Transformation to Inclusive 21st Century Workplace Must be Top of Next Government’s Jobs Strategy

In the face of ongoing economic challenges, on everything from changes to the international taxation environment, Foreign Direct Investment and Brexit, Chambers Ireland emphasises the need to improve the efficiency of our domestic economy and support labour participation. This objective must be central to the enterprise agenda of the incoming Government.

Speaking today, Chambers Ireland President Siobhan Kinsella says,

“The Goal of Decent work and Economic Growth is a major component of Chambers Ireland’s GE2020 manifesto.
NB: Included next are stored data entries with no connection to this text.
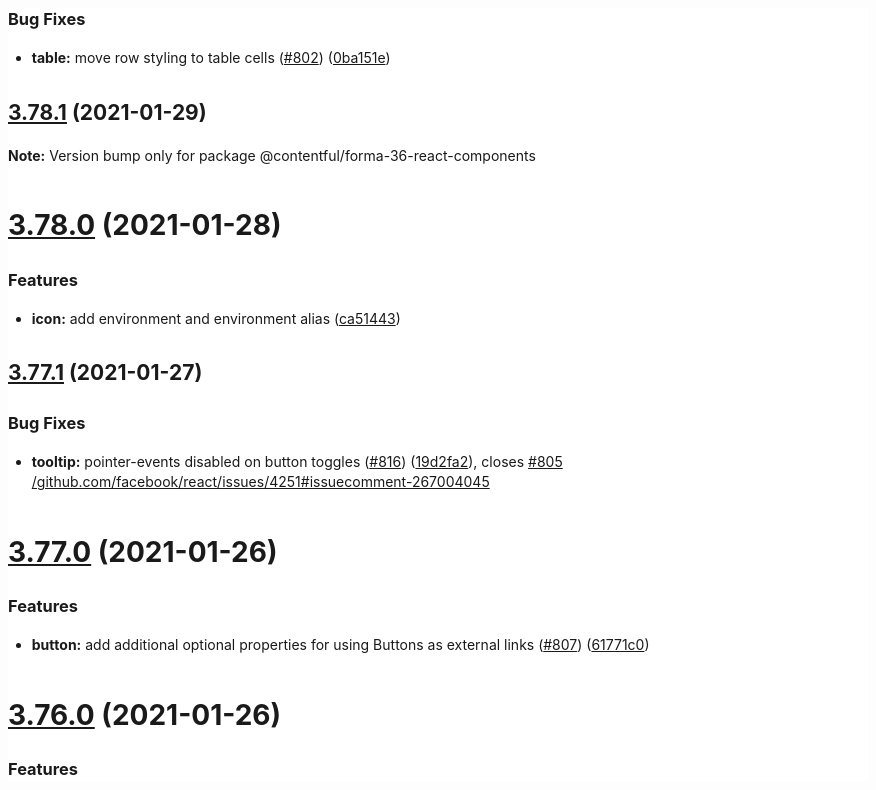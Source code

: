 ### Bug Fixes

- **table:** move row styling to table cells ([#802](https://github.com/contentful/forma-36/issues/802)) ([0ba151e](https://github.com/contentful/forma-36/commit/0ba151ec4b4bcf948dcd695d6cfb02bf330dc5d7))

## [3.78.1](https://github.com/contentful/forma-36/compare/@contentful/forma-36-react-components@3.78.0...@contentful/forma-36-react-components@3.78.1) (2021-01-29)

**Note:** Version bump only for package @contentful/forma-36-react-components

# [3.78.0](https://github.com/contentful/forma-36/compare/@contentful/forma-36-react-components@3.77.1...@contentful/forma-36-react-components@3.78.0) (2021-01-28)

### Features

- **icon:** add environment and environment alias ([ca51443](https://github.com/contentful/forma-36/commit/ca514435c6ead0e2a34b6b84081adb77930a53db))

## [3.77.1](https://github.com/contentful/forma-36/compare/@contentful/forma-36-react-components@3.77.0...@contentful/forma-36-react-components@3.77.1) (2021-01-27)

### Bug Fixes

- **tooltip:** pointer-events disabled on button toggles ([#816](https://github.com/contentful/forma-36/issues/816)) ([19d2fa2](https://github.com/contentful/forma-36/commit/19d2fa2127dd2e47c8e53717a0bc350beb97e603)), closes [#805](https://github.com/contentful/forma-36/issues/805) [/github.com/facebook/react/issues/4251#issuecomment-267004045](https://github.com//github.com/facebook/react/issues/4251/issues/issuecomment-267004045)

# [3.77.0](https://github.com/contentful/forma-36/compare/@contentful/forma-36-react-components@3.76.0...@contentful/forma-36-react-components@3.77.0) (2021-01-26)

### Features

- **button:** add additional optional properties for using Buttons as external links ([#807](https://github.com/contentful/forma-36/issues/807)) ([61771c0](https://github.com/contentful/forma-36/commit/61771c010d83d1bc78328eeb6b2ce70bc150856c))

# [3.76.0](https://github.com/contentful/forma-36/compare/@contentful/forma-36-react-components@3.75.1...@contentful/forma-36-react-components@3.76.0) (2021-01-26)

### Features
Developing the skills of those who are in the workforce and making it easier for those who are excluded from the workforce are two of the most important areas that the incoming Government must get right.

This week’s unemployment figures from the CSO suggest that almost every woman who wants to work has a job, but they hide another reality – those who want to be employed but are unable to find a path back to the workforce.
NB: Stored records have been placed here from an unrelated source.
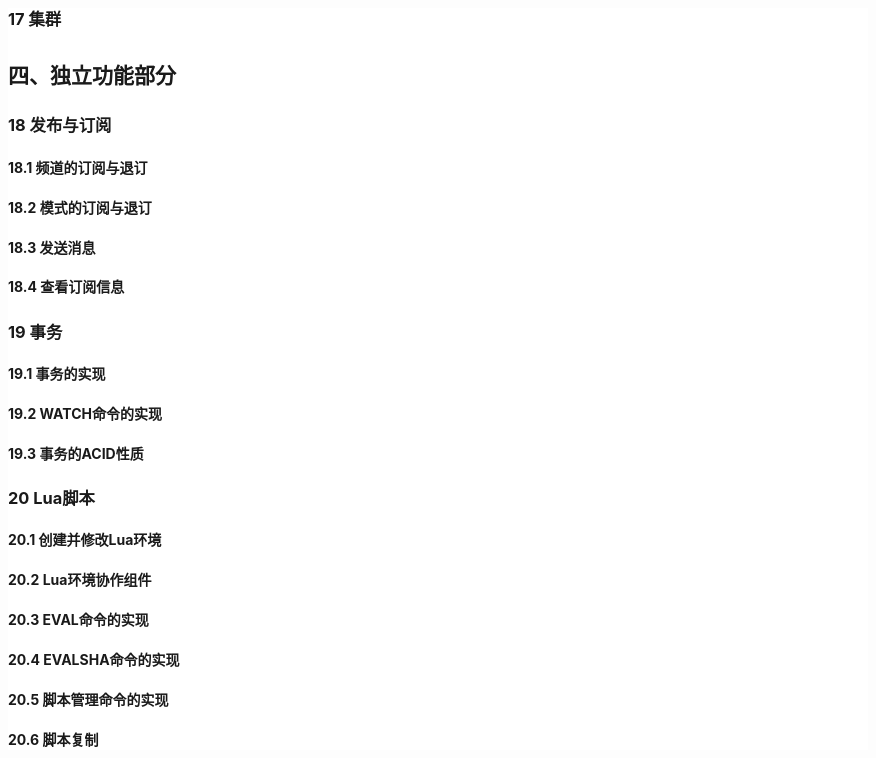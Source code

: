 ### 17 集群



## 四、独立功能部分



### 18 发布与订阅

#### 18.1 频道的订阅与退订



#### 18.2 模式的订阅与退订



#### 18.3 发送消息



#### 18.4 查看订阅信息



### 19 事务

#### 19.1 事务的实现



#### 19.2 WATCH命令的实现



#### 19.3 事务的ACID性质



### 20 Lua脚本

#### 20.1 创建并修改Lua环境



#### 20.2 Lua环境协作组件



#### 20.3 EVAL命令的实现



#### 20.4 EVALSHA命令的实现



#### 20.5 脚本管理命令的实现



#### 20.6 脚本复制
Changes in female employment, together with an ageing population, have brought the issue of reconciliation between work and caring commitments to the fore in Ireland – over 98% of those who are not working because they are engaged in domestic caring duties are women. Parents who work outside of the home are often poorer than they would otherwise be as a result of the elevated cost of childcare, acting as a barrier to female participation in the workplace and male participation in family life. Additionally, people with disabilities are more than twice as likely to be out of the workforce than their European counterparts.

While the GDP based headline figures for national productivity are exceptional, they too hide problems. In our SMEs we have not only lost competitiveness against our international peers – productivity of our medium sized companies in non-trading sectors is often worse than it was ten years ago.

State agencies like Solas, the Local Enterprise Offices, and Educational and Training Boards are making great efforts to provide skills and training courses, but often the administrative hurdles and a lack of awareness about the educational opportunities prevent people from applying.

This is why Chambers Ireland is calling on all parties to put the development of inclusive and accommodating workplaces, and the improvement of productivity and skills at the centre of their Future Jobs policies. Supports for flexible, inclusive workplaces that are family, age and disability friendly will encourage labour activation, improving health, well-being and productivity overall.

With the supply of labour growing tighter there shouldn’t be any hurdles to working for those who want to work, and everyone should be able to hone their skills to their highest levels of achievement. As the nature of work and society changes, the way in which we work must also.”